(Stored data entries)
▬▬▬▬▬▬

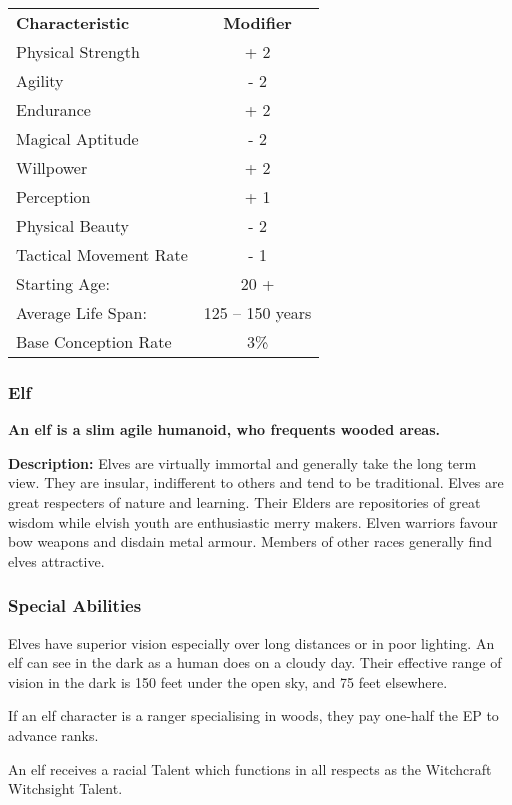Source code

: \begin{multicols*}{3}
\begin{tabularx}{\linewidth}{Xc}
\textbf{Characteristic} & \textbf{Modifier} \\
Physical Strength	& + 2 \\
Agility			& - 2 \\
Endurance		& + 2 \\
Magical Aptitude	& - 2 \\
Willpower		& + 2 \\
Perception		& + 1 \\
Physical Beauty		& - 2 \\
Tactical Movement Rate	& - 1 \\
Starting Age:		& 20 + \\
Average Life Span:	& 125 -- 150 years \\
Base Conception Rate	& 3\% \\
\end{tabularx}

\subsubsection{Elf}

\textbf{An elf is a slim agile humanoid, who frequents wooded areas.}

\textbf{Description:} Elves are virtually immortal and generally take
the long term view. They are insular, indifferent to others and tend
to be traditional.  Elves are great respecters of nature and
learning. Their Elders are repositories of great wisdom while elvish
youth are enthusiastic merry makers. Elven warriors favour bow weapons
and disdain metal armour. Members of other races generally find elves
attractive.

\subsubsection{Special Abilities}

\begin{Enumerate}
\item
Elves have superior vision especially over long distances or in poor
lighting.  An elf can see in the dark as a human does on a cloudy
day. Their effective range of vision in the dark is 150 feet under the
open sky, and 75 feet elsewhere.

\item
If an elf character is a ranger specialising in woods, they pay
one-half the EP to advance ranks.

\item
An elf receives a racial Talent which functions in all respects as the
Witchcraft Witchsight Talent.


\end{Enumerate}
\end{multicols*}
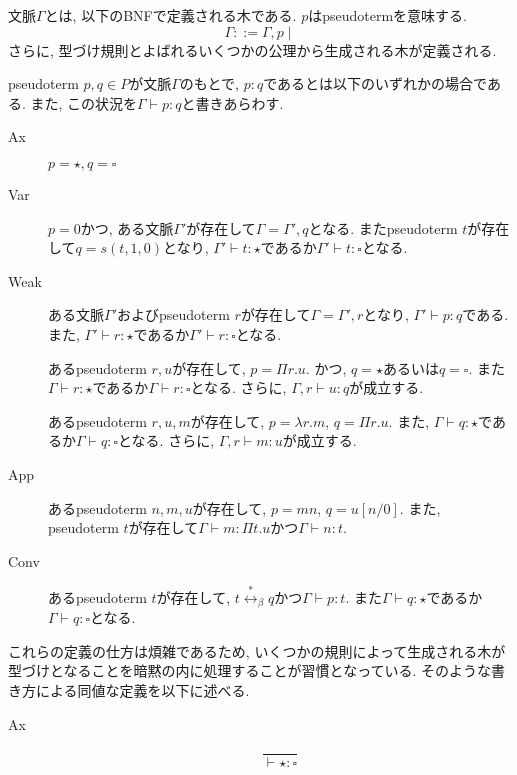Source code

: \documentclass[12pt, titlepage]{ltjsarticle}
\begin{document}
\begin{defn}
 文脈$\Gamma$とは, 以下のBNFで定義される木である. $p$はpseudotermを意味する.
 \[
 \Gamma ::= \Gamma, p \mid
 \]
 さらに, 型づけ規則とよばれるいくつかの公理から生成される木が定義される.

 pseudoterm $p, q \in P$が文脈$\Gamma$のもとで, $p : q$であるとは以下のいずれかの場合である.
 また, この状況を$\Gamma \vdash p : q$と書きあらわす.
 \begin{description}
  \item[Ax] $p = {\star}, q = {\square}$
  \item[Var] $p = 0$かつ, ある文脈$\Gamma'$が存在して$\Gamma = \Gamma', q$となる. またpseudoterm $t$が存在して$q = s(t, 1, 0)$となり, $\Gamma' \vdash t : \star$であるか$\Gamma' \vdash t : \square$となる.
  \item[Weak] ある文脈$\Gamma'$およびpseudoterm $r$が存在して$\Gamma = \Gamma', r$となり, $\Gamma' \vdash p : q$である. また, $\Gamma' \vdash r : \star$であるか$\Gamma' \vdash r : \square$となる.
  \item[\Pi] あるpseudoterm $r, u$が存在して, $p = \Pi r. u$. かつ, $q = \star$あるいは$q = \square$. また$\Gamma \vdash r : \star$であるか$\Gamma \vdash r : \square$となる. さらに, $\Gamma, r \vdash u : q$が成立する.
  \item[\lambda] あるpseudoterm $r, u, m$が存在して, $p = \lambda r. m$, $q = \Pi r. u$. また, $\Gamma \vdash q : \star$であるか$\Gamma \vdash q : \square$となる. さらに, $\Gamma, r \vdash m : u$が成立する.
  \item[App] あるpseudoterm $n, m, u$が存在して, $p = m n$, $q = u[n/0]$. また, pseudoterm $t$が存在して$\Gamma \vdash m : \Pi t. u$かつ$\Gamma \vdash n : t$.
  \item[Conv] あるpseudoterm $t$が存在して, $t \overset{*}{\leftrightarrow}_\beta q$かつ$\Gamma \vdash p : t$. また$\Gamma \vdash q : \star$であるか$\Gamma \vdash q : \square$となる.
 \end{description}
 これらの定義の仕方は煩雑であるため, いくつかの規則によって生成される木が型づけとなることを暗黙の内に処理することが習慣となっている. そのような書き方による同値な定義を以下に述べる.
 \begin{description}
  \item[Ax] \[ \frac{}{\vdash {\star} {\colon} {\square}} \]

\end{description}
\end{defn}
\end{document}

▬▬▬▬▬▬

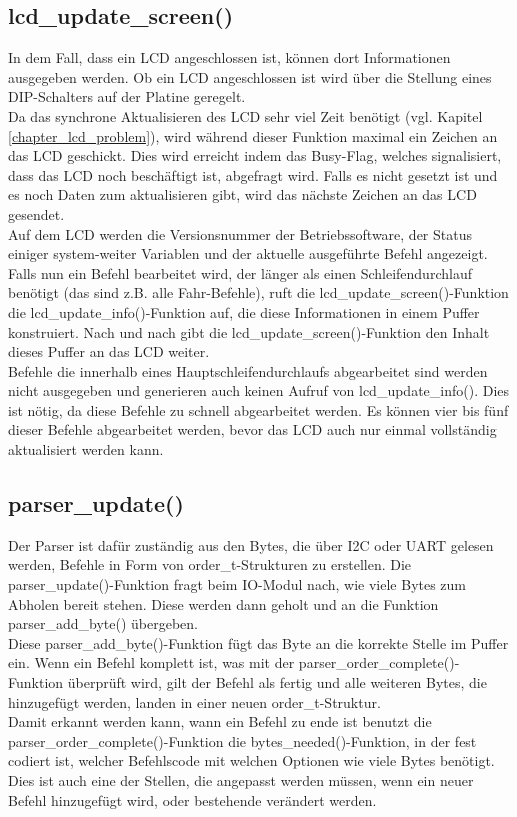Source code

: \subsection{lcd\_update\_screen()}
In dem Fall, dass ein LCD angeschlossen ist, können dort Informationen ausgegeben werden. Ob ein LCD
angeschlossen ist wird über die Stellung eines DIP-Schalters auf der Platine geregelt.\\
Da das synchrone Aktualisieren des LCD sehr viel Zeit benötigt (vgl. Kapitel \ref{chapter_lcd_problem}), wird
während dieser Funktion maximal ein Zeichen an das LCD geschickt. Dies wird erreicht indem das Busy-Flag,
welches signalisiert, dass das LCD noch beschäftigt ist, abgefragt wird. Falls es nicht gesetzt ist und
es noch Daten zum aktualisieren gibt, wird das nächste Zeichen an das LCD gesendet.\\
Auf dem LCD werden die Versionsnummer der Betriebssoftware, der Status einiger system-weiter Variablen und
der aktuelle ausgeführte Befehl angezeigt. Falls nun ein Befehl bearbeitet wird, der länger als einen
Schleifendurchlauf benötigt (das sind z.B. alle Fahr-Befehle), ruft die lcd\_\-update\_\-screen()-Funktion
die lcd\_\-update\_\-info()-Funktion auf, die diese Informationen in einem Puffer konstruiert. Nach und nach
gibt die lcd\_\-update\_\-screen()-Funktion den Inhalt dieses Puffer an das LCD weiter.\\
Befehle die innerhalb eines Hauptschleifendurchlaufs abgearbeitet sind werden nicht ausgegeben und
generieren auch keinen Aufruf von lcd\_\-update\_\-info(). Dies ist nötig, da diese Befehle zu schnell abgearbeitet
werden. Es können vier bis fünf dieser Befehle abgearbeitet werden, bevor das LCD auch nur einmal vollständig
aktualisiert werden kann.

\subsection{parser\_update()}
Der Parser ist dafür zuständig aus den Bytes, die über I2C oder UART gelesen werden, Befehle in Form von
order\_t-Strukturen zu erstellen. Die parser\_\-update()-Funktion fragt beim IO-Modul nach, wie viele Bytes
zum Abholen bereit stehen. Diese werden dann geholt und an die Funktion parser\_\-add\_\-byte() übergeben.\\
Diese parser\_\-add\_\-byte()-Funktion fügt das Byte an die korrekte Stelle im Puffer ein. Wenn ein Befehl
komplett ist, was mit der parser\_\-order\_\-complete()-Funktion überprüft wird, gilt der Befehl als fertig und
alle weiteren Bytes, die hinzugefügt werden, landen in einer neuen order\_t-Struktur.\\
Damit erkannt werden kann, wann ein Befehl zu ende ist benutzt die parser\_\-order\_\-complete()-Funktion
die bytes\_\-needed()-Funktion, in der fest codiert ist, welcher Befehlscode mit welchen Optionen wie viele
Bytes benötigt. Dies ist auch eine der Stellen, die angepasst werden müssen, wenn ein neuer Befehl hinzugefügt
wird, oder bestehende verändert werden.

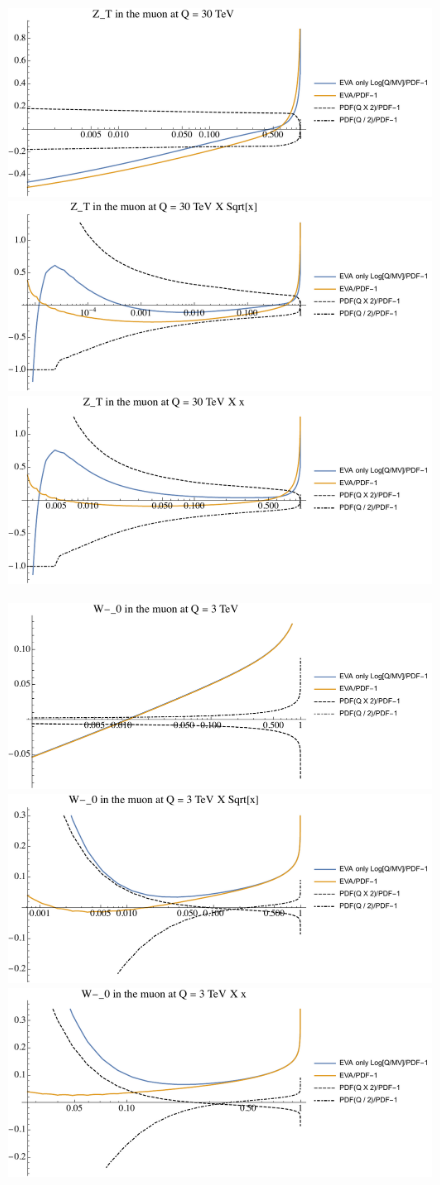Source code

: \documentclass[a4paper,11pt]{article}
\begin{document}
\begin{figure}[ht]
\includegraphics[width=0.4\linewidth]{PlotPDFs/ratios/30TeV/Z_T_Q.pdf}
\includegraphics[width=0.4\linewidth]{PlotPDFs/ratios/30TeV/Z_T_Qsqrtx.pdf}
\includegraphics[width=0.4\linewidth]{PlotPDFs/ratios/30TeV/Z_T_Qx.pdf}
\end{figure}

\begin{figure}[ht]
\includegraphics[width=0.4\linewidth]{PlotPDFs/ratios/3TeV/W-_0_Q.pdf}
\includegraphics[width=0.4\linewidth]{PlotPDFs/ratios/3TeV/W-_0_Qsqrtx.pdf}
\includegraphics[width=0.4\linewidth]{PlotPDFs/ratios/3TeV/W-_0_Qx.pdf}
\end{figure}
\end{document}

▬▬▬▬▬▬

▸ What the exercise asks: Search the records for the word "dark" and return every line that holds it.

▸ Solution:
lighting.  An elf can see in the dark as a human does on a cloudy
day. Their effective range of vision in the dark is 150 feet under the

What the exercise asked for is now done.